A Boroscopic Quantitative Imaging Technique For Sheet Flow Measurements
Dudley, Russell David
A boroscopic imaging system is developed to measure sediment velocities within a highly concentrated sheet layer in open channel flows. A detailed literature review is presented to investigate previous attempts at sheet layer measurements, followed by a set of experiments to determine clean water flow characteristics in the open channel flume located in the DeFrees Hydraulics Laboratory. Experiments are carried out in the same flume under sediment-laden, sheet flow conditions to determine the steadiness of the flow as well as to verify velocities in the suspended sediment transport region with existing theories. Sediment velocities are captured in the highly concentrated sediment sheet for the same flow conditions using the new boroscopic imaging system.
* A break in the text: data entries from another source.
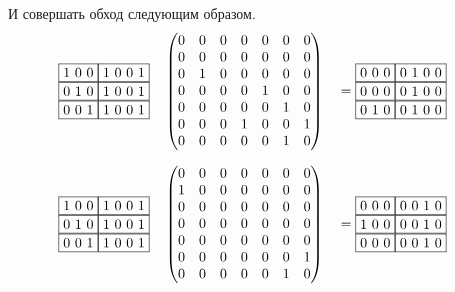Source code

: \begin{example}
    И совершать обход следующим образом.
    \begin{alignat*}{7}
      & \begin{matrix}
        \fbox{1 0 0} \fbox{1 0 0 1} \\ 
        \fbox{0 1 0} \fbox{1 0 0 1} \\
        \fbox{0 0 1} \fbox{1 0 0 1}
          \end{matrix}  && \begin{pmatrix}
          0 & 0 & 0 & 0 & 0 & 0 & 0 \\
          0 & 0 & 0 & 0 & 0 & 0 & 0 \\
          0 & 1 & 0 & 0 & 0 & 0 & 0 \\
          0 & 0 & 0 & 0 & 1 & 0 & 0 \\
          0 & 0 & 0 & 0 & 0 & 1 & 0 \\
          0 & 0 & 0 & 1 & 0 & 0 & 1 \\
          0 & 0 & 0 & 0 & 0 & 1 & 0 
          \end{pmatrix} &&= \begin{matrix}
            \fbox{0 0 0} \fbox{0 1 0 0} \\ 
            \fbox{0 0 0} \fbox{0 1 0 0} \\
            \fbox{0 1 0} \fbox{0 1 0 0}
            \end{matrix}
      \end{alignat*}
    
    \begin{alignat*}{7}
      & \begin{matrix}
        \fbox{1 0 0} \fbox{1 0 0 1} \\ 
        \fbox{0 1 0} \fbox{1 0 0 1} \\
        \fbox{0 0 1} \fbox{1 0 0 1}
          \end{matrix}  && \begin{pmatrix}
          0 & 0 & 0 & 0 & 0 & 0 & 0 \\
          1 & 0 & 0 & 0 & 0 & 0 & 0 \\
          0 & 0 & 0 & 0 & 0 & 0 & 0 \\
          0 & 0 & 0 & 0 & 0 & 0 & 0 \\
          0 & 0 & 0 & 0 & 0 & 0 & 0 \\
          0 & 0 & 0 & 0 & 0 & 0 & 1 \\
          0 & 0 & 0 & 0 & 0 & 1 & 0 
          \end{pmatrix} &&= \begin{matrix}
            \fbox{0 0 0} \fbox{0 0 1 0} \\ 
            \fbox{1 0 0} \fbox{0 0 1 0} \\
            \fbox{0 0 0} \fbox{0 0 1 0}
            \end{matrix}
      \end{alignat*}
\end{example}

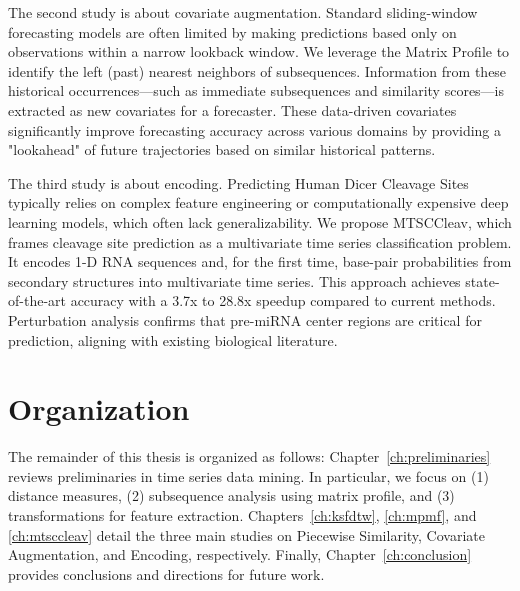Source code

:The second study is about covariate augmentation.
%
Standard sliding-window forecasting models are often limited by making predictions based only on observations within a narrow lookback window.
%
We leverage the Matrix Profile to identify the left (past) nearest neighbors of subsequences. Information from these historical occurrences—such as immediate subsequences and similarity scores—is extracted as new covariates for a forecaster.
%
These data-driven covariates significantly improve forecasting accuracy across various domains by providing a "lookahead" of future trajectories based on similar historical patterns.

The third study is about encoding.
%
Predicting Human Dicer Cleavage Sites typically relies on complex feature engineering or computationally expensive deep learning models, which often lack generalizability.
%
We propose MTSCCleav, which frames cleavage site prediction as a multivariate time series classification problem. It encodes 1-D RNA sequences and, for the first time, base-pair probabilities from secondary structures into multivariate time series.
%
This approach achieves state-of-the-art accuracy with a 3.7x to 28.8x speedup compared to current methods. Perturbation analysis confirms that pre-miRNA center regions are critical for prediction, aligning with existing biological literature.

\section{Organization}

The remainder of this thesis is organized as follows:
Chapter~\ref{ch:preliminaries} reviews preliminaries in time series data mining.
In particular, we focus on (1) distance measures, (2) subsequence analysis using matrix profile, and (3) transformations for feature extraction.
Chapters~\ref{ch:ksfdtw}, \ref{ch:mpmf}, and \ref{ch:mtsccleav} detail the three main studies on Piecewise Similarity, Covariate Augmentation, and Encoding, respectively. 
Finally, Chapter~\ref{ch:conclusion} provides conclusions and directions for future work.

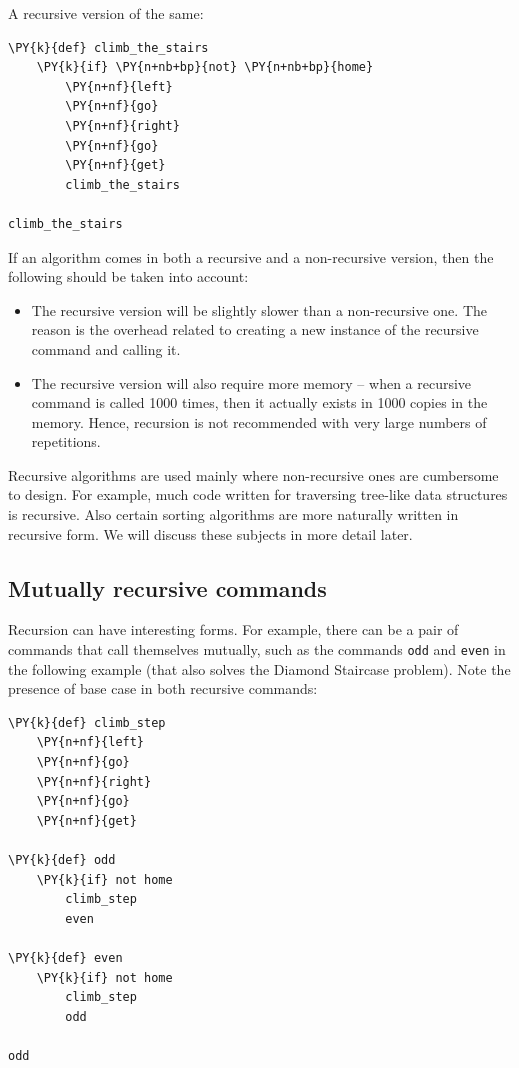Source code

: \noindent
A recursive version of the same:\\

\begin{bbox}
\begin{Verbatim}[commandchars=\\\{\}]
\PY{k}{def} climb_the_stairs
    \PY{k}{if} \PY{n+nb+bp}{not} \PY{n+nb+bp}{home}
        \PY{n+nf}{left}
        \PY{n+nf}{go}
        \PY{n+nf}{right}
        \PY{n+nf}{go}
        \PY{n+nf}{get}
        climb_the_stairs

climb_the_stairs
\end{Verbatim}
\end{bbox}
\vspace{6mm}

\noindent
If an algorithm comes in both a recursive and a non-recursive version, then the following 
should be taken into account:
\begin{itemize}
\item The recursive version will be slightly slower than a non-recursive one. The reason is 
      the overhead related to creating a new instance of the recursive command and calling it. 
\item The recursive version will also require more memory -- when a recursive command is called 
      1000 times, then it actually exists in 1000 copies in the memory. Hence, recursion is 
      not recommended with very large numbers of repetitions.
\end{itemize}
Recursive algorithms are used mainly where non-recursive ones are cumbersome to design. 
For example, much code written for traversing tree-like data structures is recursive. Also certain 
sorting algorithms are more naturally written in recursive form. We will discuss these subjects 
in more detail later.

\subsection[\ \ Mutually recursive commands]{Mutually recursive commands}

Recursion can have interesting forms. For example, there can be a pair of commands
that call themselves mutually, such as the commands {\tt odd} and 
{\tt even} in the following example (that also solves the Diamond Staircase
problem). Note the presence of base case in both recursive commands:\\
 
\begin{bbox}
\begin{Verbatim}[commandchars=\\\{\}]
\PY{k}{def} climb_step
    \PY{n+nf}{left}
    \PY{n+nf}{go}
    \PY{n+nf}{right}
    \PY{n+nf}{go}
    \PY{n+nf}{get} 

\PY{k}{def} odd
    \PY{k}{if} not home
        climb_step
        even

\PY{k}{def} even
    \PY{k}{if} not home
        climb_step
        odd
    
odd
\end{Verbatim}
\end{bbox}

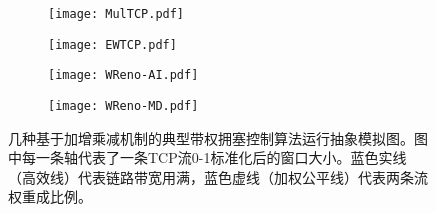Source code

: \documentclass[winfonts]{njuthesis}
\begin{document}
\begin{figure}[ht!]
  \centering
  \begin{subfigure}{.4\textwidth}
    \centering
      \texttt{[image: MulTCP.pdf]}
      \label{fig:MulTCP}
  \end{subfigure}
  \hspace{1em}
  \begin{subfigure}{.4\textwidth}
    \centering
      \texttt{[image: EWTCP.pdf]}
      \label{fig:EWTCP}
  \end{subfigure}
  \begin{subfigure}{.4\textwidth}
    \centering
      \texttt{[image: WReno-AI.pdf]}
      \label{fig:WReno-AI}
  \end{subfigure}
  \hspace{1em}
  \begin{subfigure}{.4\textwidth}
    \centering
      \texttt{[image: WReno-MD.pdf]}
      \label{fig:WReno-MD}
  \end{subfigure}
  \caption{几种基于加增乘减机制的典型带权拥塞控制算法运行抽象模拟图。图中每一条轴代表了一条TCP流0-1标准化后的窗口大小。蓝色实线（高效线）代表链路带宽用满，蓝色虚线（加权公平线）代表两条流权重成比例。}
\label{fig:AIMD}
\end{figure}
\end{document}
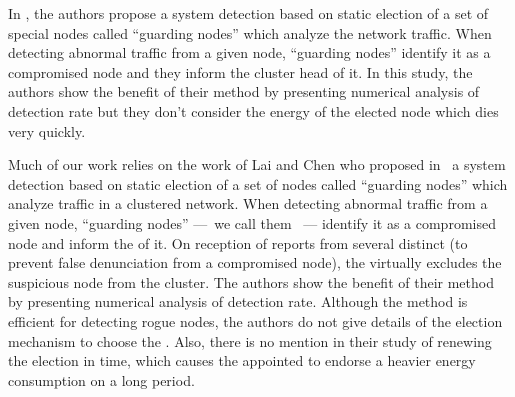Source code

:
In
\cite{LC08},
the authors propose a system detection based on static election of a set of special nodes called ``guarding nodes'' which analyze the network traffic.
When detecting abnormal traffic from a given node, ``guarding nodes'' identify it as a compromised node and they inform the cluster head of it.
In this study, the authors show the benefit of their method by presenting numerical analysis of detection rate but they don't consider the energy of the elected node which dies very quickly.


Much of our work relies on the work of Lai and Chen who proposed in~\cite{LC08} a system detection based on static election of a set of nodes called ``guarding nodes'' which analyze traffic in a clustered network.
When detecting abnormal traffic from a given node, ``guarding nodes'' ---~we call them \cns~--- identify it as a compromised node and inform the \ch of it.
On reception of reports from several distinct \cns (to prevent false denunciation from a compromised node), the \CH virtually excludes the suspicious node from the cluster.
The authors show the benefit of their method by presenting numerical analysis of detection rate.
Although the method is efficient for detecting rogue nodes, the authors do not give details of the election mechanism to choose the \cns.
Also, there is no mention in their study of renewing the election in time, which causes the appointed \cns to endorse a heavier energy consumption on a long period.

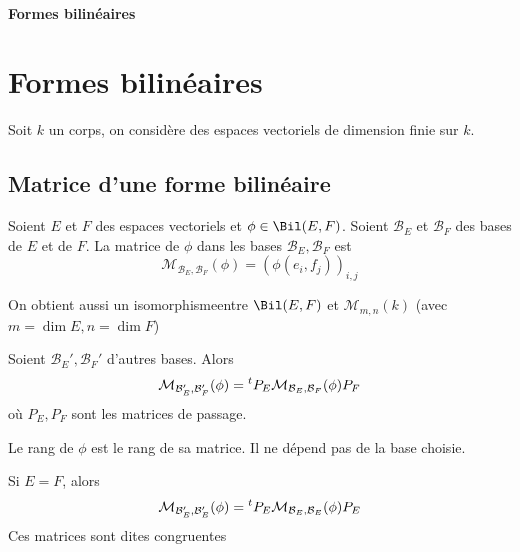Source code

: \ifsolo
    ~

    \vspace{1cm}

    \begin{center}
        \textbf{\LARGE Formes bilinéaires} \\[1em]
    \end{center}
    \tableofcontents
\else
    \chapter{Formes bilinéaires}

    \minitoc
\fi
\thispagestyle{empty}

Soit $k$ un corps, on considère des espaces vectoriels de dimension finie sur $k$.

\section{Matrice d'une forme bilinéaire}

 \begin{dfn}
     Soient $E$ et  $F$ des espaces vectoriels et  $\phi \in  \Bil(E, F)$. Soient $\mathcal  B_E$ et $ \mathcal  B_F$ des bases de $E$ et de  $F$. La matrice de  $\phi$ dans les bases  $\mathcal B_E, \mathcal  B_F$ est \[
         \mathcal  M_{\mathcal  B_E, \mathcal  B_F}(\phi)= (\phi(e_i, f_j))_{i,j}
     \] 

     On obtient aussi un isomorphisme\footnotemark entre $\Bil(E, F)$ et  $\mathcal  M_{m,n}(k)$ (avec $m=\dim E, n=\dim F$)
\end{dfn}


\begin{rem}
Soient $\mathcal  B_E', \mathcal  B_F'$ d'autres bases. Alors \[
    \mathcal  M_{\mathcal  B_E', \mathcal  B_F'}(\phi)={}^t P_E \mathcal M_{\mathcal  B_E, \mathcal  B_F}(\phi)P_F
\] 
où $P_E, P_F$ sont les matrices de passage.
\end{rem}

\begin{dfn}
Le rang de $\phi$ est le rang de sa matrice. Il ne dépend pas de la base choisie.
\end{dfn}

\begin{rem}
Si $E=F$, alors  \[
    \mathcal  M_{\mathcal  B_E', \mathcal  B_E'}(\phi)={}^t P_E \mathcal M_{\mathcal  B_E, \mathcal B_E}(\phi)P_E
\] 
Ces matrices sont dites congruentes
\end{rem}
The boroscope is a minimally intrusive lens with a diameter that is only an order of magnitude larger than the natural sand being studied. Minimum Quadratic Difference techniques, along with several filtering techniques, are utilized to determine particle displacements. A rigorous investigation into calibrations is included in order to convert pixel displacements into physical velocities. Three separate metrics are investigated, all involving light intensity values. These metrics are examined from calibrations performed under fixed, moving and in-situ experimental conditions. The limitation of each calibration as well as a discussion of the effectiveness of the calibration techniques is included. Physical velocities within the sheet layer are determined using the in-situ variance of intensity calibration. A complete streamwise velocity profile spanning from the non-moving bed to the free stream is included which combines velocity data collected from both the boroscopic imaging technique as well as an acoustic Doppler velocimeter. The joint profile seems fairly continuous but more attention needs to be focused on the velocities located along the interface of the sheet flow and suspended regions as well as possible reasons for differences between these experimental results and results published previously. Finally, future development is discussed including the further investigation into calibration techniques, the possibility of measuring sediment concentrations as well as water velocities and other possible uses for the boroscopic quantitative imaging technique.
sheet flow; sediment transport; particle image velocimetry; open channel flow
dissertation or thesis